Single-Loop Byzantine-Resilient Federated Bilevel Optimization¶

Conference: ICLR 2026
OpenReview: https://openreview.net/forum?id=AzaE6Dcz1C
Code: None
Area: Federated Bilevel Optimization / Byzantine-Robust Optimization
Keywords: Federated Bilevel Optimization, Byzantine Robustness, Single-Loop Algorithm, Hypergradient Estimation, Robust Aggregation

TL;DR¶

This paper investigates federated bilevel optimization in the presence of Byzantine clients. It first derives an asymptotic error lower bound determined by the heterogeneity of both upper and lower levels, then proposes the single-loop algorithm BR-FedBi and its Momentum/PAGE variants. These algorithms utilize auxiliary variables for hypergradient estimation combined with robust aggregation, theoretically achieving optimal Byzantine resilience or optimal sample complexity, and experimentally outperforming BILANTINE which requires sub-loops.

Background & Motivation¶

Background: Federated Bilevel Optimization (FBO) adapts hierarchical learning problems to multi-client scenarios, such as federated meta-learning, hyperparameter optimization, and federated reinforcement learning. The objective is $\min_x \Phi(x)=\frac{1}{n}\sum_i f_i(x,y^*(x))$, where $y^*(x)$ solves the lower-level problem $\min_y \frac{1}{n}\sum_i g_i(x,y)$. The challenge lies in distributed communication and efficient hypergradient calculation.

Limitations of Prior Work: Existing robust federated learning methods mostly serve single-level optimization. Applying them to bilevel optimization introduces complications because global hypergradients involve global Hessian-inverse-vector products, and most relevant methods like BILANTINE rely on AID and sub-loops, requiring frequent communication that increases exposure to attackers.

Key Challenge: FBO requires accurate global hypergradients while Byzantine robustness demands stability against arbitrary malice. Data heterogeneity naturally causes gradient inconsistencies among honest clients. In bilevel structures, this error is amplified through lower-level solutions and Hessian terms.

Goal: The authors aim to establish the asymptotic error lower bound caused by Byzantine attacks in FBO and design a single-loop algorithm that maintains efficiency and reaches optimal robustness without sub-loops.

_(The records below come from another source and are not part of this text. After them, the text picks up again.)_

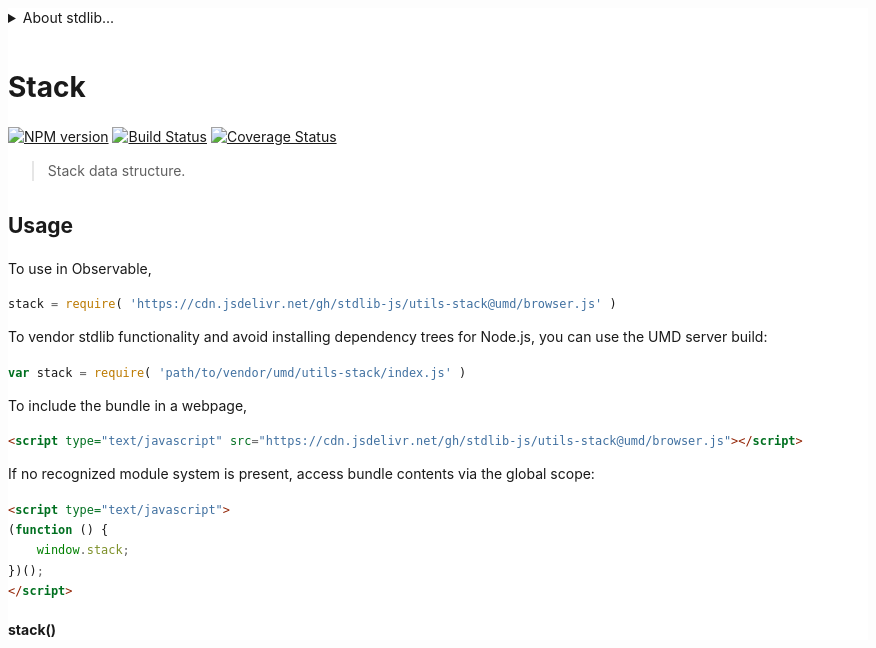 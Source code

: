 


<details><summary>
    About stdlib...
  </summary></details>

# Stack

[![NPM version][npm-image]][npm-url] [![Build Status][test-image]][test-url] [![Coverage Status][coverage-image]][coverage-url] 

> Stack data structure.



<section class="intro">

</section>







<section class="usage">

## Usage

To use in Observable,

```javascript
stack = require( 'https://cdn.jsdelivr.net/gh/stdlib-js/utils-stack@umd/browser.js' )
```

To vendor stdlib functionality and avoid installing dependency trees for Node.js, you can use the UMD server build:

```javascript
var stack = require( 'path/to/vendor/umd/utils-stack/index.js' )
```

To include the bundle in a webpage,

```html
<script type="text/javascript" src="https://cdn.jsdelivr.net/gh/stdlib-js/utils-stack@umd/browser.js"></script>
```

If no recognized module system is present, access bundle contents via the global scope:

```html
<script type="text/javascript">
(function () {
    window.stack;
})();
</script>
```

#### stack()


[npm-image]: http://img.shields.io/npm/v/@stdlib/utils-stack.svg
[npm-url]: https://npmjs.org/package/@stdlib/utils-stack
[test-image]: https://github.com/stdlib-js/utils-stack/actions/workflows/test.yml/badge.svg?branch=v0.2.0
[test-url]: https://github.com/stdlib-js/utils-stack/actions/workflows/test.yml?query=branch:v0.2.0
[coverage-image]: https://img.shields.io/codecov/c/github/stdlib-js/utils-stack/main.svg
[coverage-url]: https://codecov.io/github/stdlib-js/utils-stack?branch=main
[chat-image]: https://img.shields.io/gitter/room/stdlib-js/stdlib.svg
[chat-url]: https://app.gitter.im/#/room/#stdlib-js_stdlib:gitter.im
[stdlib]: https://github.com/stdlib-js/stdlib
[stdlib-authors]: https://github.com/stdlib-js/stdlib/graphs/contributors
[umd]: https://github.com/umdjs/umd
[es-module]: https://developer.mozilla.org/en-US/docs/Web/JavaScript/Guide/Modules
[deno-url]: https://github.com/stdlib-js/utils-stack/tree/deno
[deno-readme]: https://github.com/stdlib-js/utils-stack/blob/deno/README.md
[umd-url]: https://github.com/stdlib-js/utils-stack/tree/umd
[umd-readme]: https://github.com/stdlib-js/utils-stack/blob/umd/README.md
[esm-url]: https://github.com/stdlib-js/utils-stack/tree/esm
[esm-readme]: https://github.com/stdlib-js/utils-stack/blob/esm/README.md
[branches-url]: https://github.com/stdlib-js/utils-stack/blob/main/branches.md
[stdlib-license]: https://raw.githubusercontent.com/stdlib-js/utils-stack/main/LICENSE
[@stdlib/utils/fifo]: https://github.com/stdlib-js/utils-fifo/tree/umd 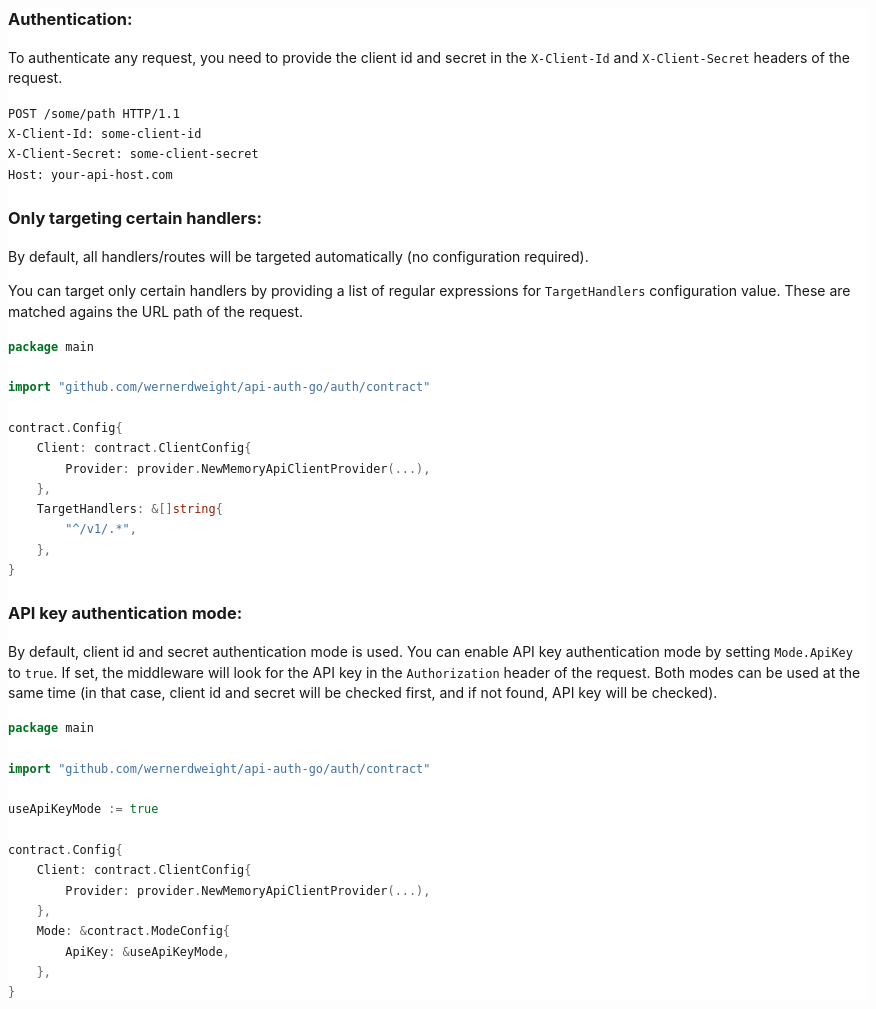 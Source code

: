 ### Authentication:

To authenticate any request, you need to provide the client id and secret in the `X-Client-Id` and `X-Client-Secret` headers of the request.

```http request
POST /some/path HTTP/1.1
X-Client-Id: some-client-id
X-Client-Secret: some-client-secret
Host: your-api-host.com
```

### Only targeting certain handlers:

By default, all handlers/routes will be targeted automatically (no configuration required).

You can target only certain handlers by providing a list of regular expressions for `TargetHandlers` configuration value. These are matched agains the URL path of the request.

```go
package main

import "github.com/wernerdweight/api-auth-go/auth/contract"

contract.Config{
    Client: contract.ClientConfig{
        Provider: provider.NewMemoryApiClientProvider(...),
    },
    TargetHandlers: &[]string{
        "^/v1/.*",
    },
}
```

### API key authentication mode:

By default, client id and secret authentication mode is used. You can enable API key authentication mode by setting `Mode.ApiKey` to `true`.
If set, the middleware will look for the API key in the `Authorization` header of the request.
Both modes can be used at the same time (in that case, client id and secret will be checked first, and if not found, API key will be checked).

```go
package main

import "github.com/wernerdweight/api-auth-go/auth/contract"

useApiKeyMode := true

contract.Config{
    Client: contract.ClientConfig{
        Provider: provider.NewMemoryApiClientProvider(...),
    },
    Mode: &contract.ModeConfig{
        ApiKey: &useApiKeyMode,
    },
}
```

Key Insight: Leveraging SOBA-style single-loop optimization, the paper introduces an auxiliary variable $z$ to approximate the Hessian-inverse-vector product. This decomposes hypergradient estimation into three synchronous updates: upper-level $x$, lower-level $y$, and auxiliary variable $z$. All updates are passed through $(\alpha,c)$-robust aggregators.

Core Idea: Replace "inner sub-loops + frequent hypergradient communication" with an "$x/y/z$ three-variable single-loop + robust aggregation" approach. Use Momentum to cancel variance-related asymptotic error and PAGE to further reduce sample complexity.

Method¶

Overall Architecture¶

The server minimizes $\Phi_H(x)=\frac{1}{|H|}\sum_{i\in H} f_i(x,y^*(x))$ where $y^*(x)$ is the optimal solution for the honest lower-level objective $g_H(x,y)$. Up to a ratio $\alpha < 1/2$ of clients are Byzantine. BR-FedBi broadcasts $(x_k,y_k,z_k)$, honest clients compute updates for the three variables, and the server applies robust aggregation to each channel.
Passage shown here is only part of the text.